_EXERCISE_:
The answer must be an exact transcription of all the records below.

(Items listed in a dataset)
┄┄┄┄┄┄┄┄┄┄┄┄┄┄┄┄┄┄┄┄
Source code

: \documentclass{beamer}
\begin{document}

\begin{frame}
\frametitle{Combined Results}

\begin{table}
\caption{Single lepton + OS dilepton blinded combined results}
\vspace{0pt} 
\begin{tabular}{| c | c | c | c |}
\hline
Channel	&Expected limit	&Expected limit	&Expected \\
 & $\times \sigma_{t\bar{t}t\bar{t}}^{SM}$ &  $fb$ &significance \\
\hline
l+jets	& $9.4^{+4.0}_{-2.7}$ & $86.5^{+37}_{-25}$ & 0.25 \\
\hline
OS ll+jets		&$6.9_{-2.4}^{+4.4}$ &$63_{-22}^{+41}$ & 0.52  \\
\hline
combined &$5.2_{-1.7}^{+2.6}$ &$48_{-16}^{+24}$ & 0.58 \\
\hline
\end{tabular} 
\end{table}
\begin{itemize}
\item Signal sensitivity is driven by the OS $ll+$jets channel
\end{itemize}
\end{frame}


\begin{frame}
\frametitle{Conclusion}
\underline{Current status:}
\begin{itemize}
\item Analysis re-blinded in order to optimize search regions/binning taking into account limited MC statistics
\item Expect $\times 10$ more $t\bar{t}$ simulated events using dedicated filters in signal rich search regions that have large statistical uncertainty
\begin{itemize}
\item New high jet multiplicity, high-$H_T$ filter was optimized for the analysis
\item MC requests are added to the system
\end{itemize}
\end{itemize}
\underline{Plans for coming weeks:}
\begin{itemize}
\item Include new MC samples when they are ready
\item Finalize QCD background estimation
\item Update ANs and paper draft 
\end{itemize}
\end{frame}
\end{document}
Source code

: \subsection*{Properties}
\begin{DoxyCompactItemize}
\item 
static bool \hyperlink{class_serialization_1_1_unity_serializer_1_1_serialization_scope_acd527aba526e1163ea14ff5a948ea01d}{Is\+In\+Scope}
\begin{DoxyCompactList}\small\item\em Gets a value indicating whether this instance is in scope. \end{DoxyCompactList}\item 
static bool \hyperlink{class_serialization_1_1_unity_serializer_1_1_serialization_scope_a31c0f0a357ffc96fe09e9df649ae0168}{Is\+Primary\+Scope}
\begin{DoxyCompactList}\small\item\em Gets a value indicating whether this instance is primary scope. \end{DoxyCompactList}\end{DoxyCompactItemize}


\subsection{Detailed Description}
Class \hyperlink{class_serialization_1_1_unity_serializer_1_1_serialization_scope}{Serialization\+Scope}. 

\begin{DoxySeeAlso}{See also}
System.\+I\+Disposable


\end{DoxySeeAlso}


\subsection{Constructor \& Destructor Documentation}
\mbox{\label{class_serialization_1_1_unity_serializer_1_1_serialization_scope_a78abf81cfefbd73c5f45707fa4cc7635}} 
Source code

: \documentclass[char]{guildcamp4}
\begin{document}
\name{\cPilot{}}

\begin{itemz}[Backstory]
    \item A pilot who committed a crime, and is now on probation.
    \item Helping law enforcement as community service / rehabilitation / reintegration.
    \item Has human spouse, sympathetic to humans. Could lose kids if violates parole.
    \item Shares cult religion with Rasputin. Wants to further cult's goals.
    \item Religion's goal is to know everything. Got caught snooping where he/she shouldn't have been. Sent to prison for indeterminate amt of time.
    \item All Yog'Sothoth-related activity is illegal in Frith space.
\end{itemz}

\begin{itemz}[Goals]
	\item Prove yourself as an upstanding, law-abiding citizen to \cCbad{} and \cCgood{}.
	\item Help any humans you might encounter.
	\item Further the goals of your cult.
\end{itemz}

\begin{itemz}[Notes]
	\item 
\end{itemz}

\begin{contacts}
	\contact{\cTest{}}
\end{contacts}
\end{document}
┄┄┄┄┄┄┄┄┄┄┄┄┄┄┄┄┄┄┄┄
_TASK OUTPUT_:
Source code

: \documentclass{beamer}
\begin{document}

\begin{frame}
\frametitle{Combined Results}

\begin{table}
\caption{Single lepton + OS dilepton blinded combined results}
\vspace{0pt} 
\begin{tabular}{| c | c | c | c |}
\hline
Channel	&Expected limit	&Expected limit	&Expected \\
 & $\times \sigma_{t\bar{t}t\bar{t}}^{SM}$ &  $fb$ &significance \\
\hline
l+jets	& $9.4^{+4.0}_{-2.7}$ & $86.5^{+37}_{-25}$ & 0.25 \\
\hline
OS ll+jets		&$6.9_{-2.4}^{+4.4}$ &$63_{-22}^{+41}$ & 0.52  \\
\hline
combined &$5.2_{-1.7}^{+2.6}$ &$48_{-16}^{+24}$ & 0.58 \\
\hline
\end{tabular} 
\end{table}
\begin{itemize}
\item Signal sensitivity is driven by the OS $ll+$jets channel
\end{itemize}
\end{frame}


\begin{frame}
\frametitle{Conclusion}
\underline{Current status:}
\begin{itemize}
\item Analysis re-blinded in order to optimize search regions/binning taking into account limited MC statistics
\item Expect $\times 10$ more $t\bar{t}$ simulated events using dedicated filters in signal rich search regions that have large statistical uncertainty
\begin{itemize}
\item New high jet multiplicity, high-$H_T$ filter was optimized for the analysis
\item MC requests are added to the system
\end{itemize}
\end{itemize}
\underline{Plans for coming weeks:}
\begin{itemize}
\item Include new MC samples when they are ready
\item Finalize QCD background estimation
\item Update ANs and paper draft 
\end{itemize}
\end{frame}
\end{document}
Source code

: \subsection*{Properties}
\begin{DoxyCompactItemize}
\item 
static bool \hyperlink{class_serialization_1_1_unity_serializer_1_1_serialization_scope_acd527aba526e1163ea14ff5a948ea01d}{Is\+In\+Scope}
\begin{DoxyCompactList}\small\item\em Gets a value indicating whether this instance is in scope. \end{DoxyCompactList}\item 
static bool \hyperlink{class_serialization_1_1_unity_serializer_1_1_serialization_scope_a31c0f0a357ffc96fe09e9df649ae0168}{Is\+Primary\+Scope}
\begin{DoxyCompactList}\small\item\em Gets a value indicating whether this instance is primary scope. \end{DoxyCompactList}\end{DoxyCompactItemize}


\subsection{Detailed Description}
Class \hyperlink{class_serialization_1_1_unity_serializer_1_1_serialization_scope}{Serialization\+Scope}. 

\begin{DoxySeeAlso}{See also}
System.\+I\+Disposable


\end{DoxySeeAlso}


\subsection{Constructor \& Destructor Documentation}
\mbox{\label{class_serialization_1_1_unity_serializer_1_1_serialization_scope_a78abf81cfefbd73c5f45707fa4cc7635}} 
Source code

: \documentclass[char]{guildcamp4}
\begin{document}
\name{\cPilot{}}

\begin{itemz}[Backstory]
    \item A pilot who committed a crime, and is now on probation.
    \item Helping law enforcement as community service / rehabilitation / reintegration.
    \item Has human spouse, sympathetic to humans. Could lose kids if violates parole.
    \item Shares cult religion with Rasputin. Wants to further cult's goals.
    \item Religion's goal is to know everything. Got caught snooping where he/she shouldn't have been. Sent to prison for indeterminate amt of time.
    \item All Yog'Sothoth-related activity is illegal in Frith space.
\end{itemz}

\begin{itemz}[Goals]
	\item Prove yourself as an upstanding, law-abiding citizen to \cCbad{} and \cCgood{}.
	\item Help any humans you might encounter.
	\item Further the goals of your cult.
\end{itemz}

\begin{itemz}[Notes]
	\item 
\end{itemz}

\begin{contacts}
	\contact{\cTest{}}
\end{contacts}
\end{document}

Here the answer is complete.